NEW YORK, Oct. 20, 2015 /PRNewswire/ -- Living Cities, a philanthropic collaborative of 22 of the world's largest foundations and financial institutions, today announced that Albuquerque, New Orleans, San Francisco and Seattle/King County will advance to the implementation phase of its signature effort, The Integration Initiative (TII). Now in its second round, TII supports civic leaders who are reshaping their communities to increase opportunities for low-income people. The four cities will receive a combined total of one million dollars annually for up to three years to implement their respective efforts.
Through TII, Living Cities has developed a framework for building cross-sector partnerships to tackle complex challenges. TII uses a collective impact approach to bring together decision-makers from the public, private, philanthropic and non-profit sectors to address systemic barriers to meaningful change in urban communities.
"Many cities today are program-rich, but systems poor," said Ben Hecht, President and CEO of Living Cities. "TII enables local leaders to align their institutions and funding streams to get better results for low-income people consistently over time, not just until grant funds run out."
The cross-sector partnerships will focus on the following:
- Albuquerque plans to accelerate job creation and economic mobility for low-income people through a "grow our own" innovation partnership that will help revitalize the downtown, bring research to market and provide new opportunities to foster the city's entrepreneurial spirit and underutilized assets.
- New Orleans seeks to create new opportunities for low-income populations through a cluster-based economic development strategy, connecting low-income, low-skilled individuals to job training and opportunities developed through planned urban core spending, hospital expansions and infrastructure related to relief, recovery and resiliency.
- San Francisco aims to transform low-income, public housing-intensive neighborhoods into diverse, mixed-income communities through education, workforce development and human services reform, along with physical redevelopment.
- Seattle/King County is working with neighborhood- and county-level cross-sector partners to improve health and well-being in the places that face the greatest inequities today. The initiative strategies support residents' visions for their communities and progress is tracked using economic opportunity, chronic disease and housing affordability indicators.

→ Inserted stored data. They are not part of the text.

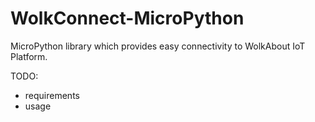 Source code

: # WolkConnect-MicroPython
MicroPython library which provides easy connectivity to WolkAbout IoT Platform.

TODO:
- requirements
- usage
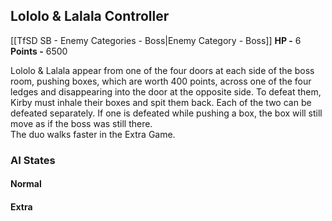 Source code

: ## Lololo & Lalala Controller
[[TfSD SB - Enemy Categories - Boss|Enemy Category - Boss]]
**HP -** 6
**Points -** 6500

Lololo & Lalala appear from one of the four doors at each side of the boss room, pushing boxes, which are worth 400 points, across one of the four ledges and disappearing into the door at the opposite side. To defeat them, Kirby must inhale their boxes and spit them back. Each of the two can be defeated separately. If one is defeated while pushing a box, the box will still move as if the boss was still there.  
The duo walks faster in the Extra Game.
### AI States
#### Normal
#### Extra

The four cities were chosen based on existing efforts of demonstrated success. Each city has the presence of a cross-sector table of stakeholders, a city government able to commit time and resources to systems change work and a willingness to explore how different funding streams and investments can be used to address the identified problem.
"The past year these leaders have been hard at work to develop data-driven strategies to improve the lives of low-income people in their cities," said Tynesia Boyea-Robinson, Director of Collective Impact at Living Cities. "TII is a signature initiative of Living Cities and the work being done in Albuquerque, New Orleans, San Francisco and Seattle/King County will further strengthen the cohort. I look forward to continuing to learn with and from them."
In addition to grants, TII cities receive flexible debt from Living Cities and its members in order to work across sectors toward a shared result. Cities also participate in knowledge exchanges and technical assistance opportunities including one-on-one meetings, site visits, online collaboration tools and convenings with other sites known as "Learning Communities."
TII began in 2010 with a challenge grant in the first round of cities, including Baltimore, Cleveland, Detroit, Minneapolis-St. Paul and Newark. In May 2013, the Federal Reserve Bank of Boston adapted the TII framework for use by small and medium cities in Massachusetts – The Working Cities Challenge.
About Living Cities
Living Cities harnesses the collective power of 22 of the world's largest foundations and financial institutions to develop and scale new approaches for creating opportunities for low-income people and improving the cities where they live. Its investments, research, networks, and convenings catalyze fresh thinking and combine support for innovative, local approaches with real-time sharing of learning to accelerate adoption in more places. Additional information can be found at www.livingcities.org.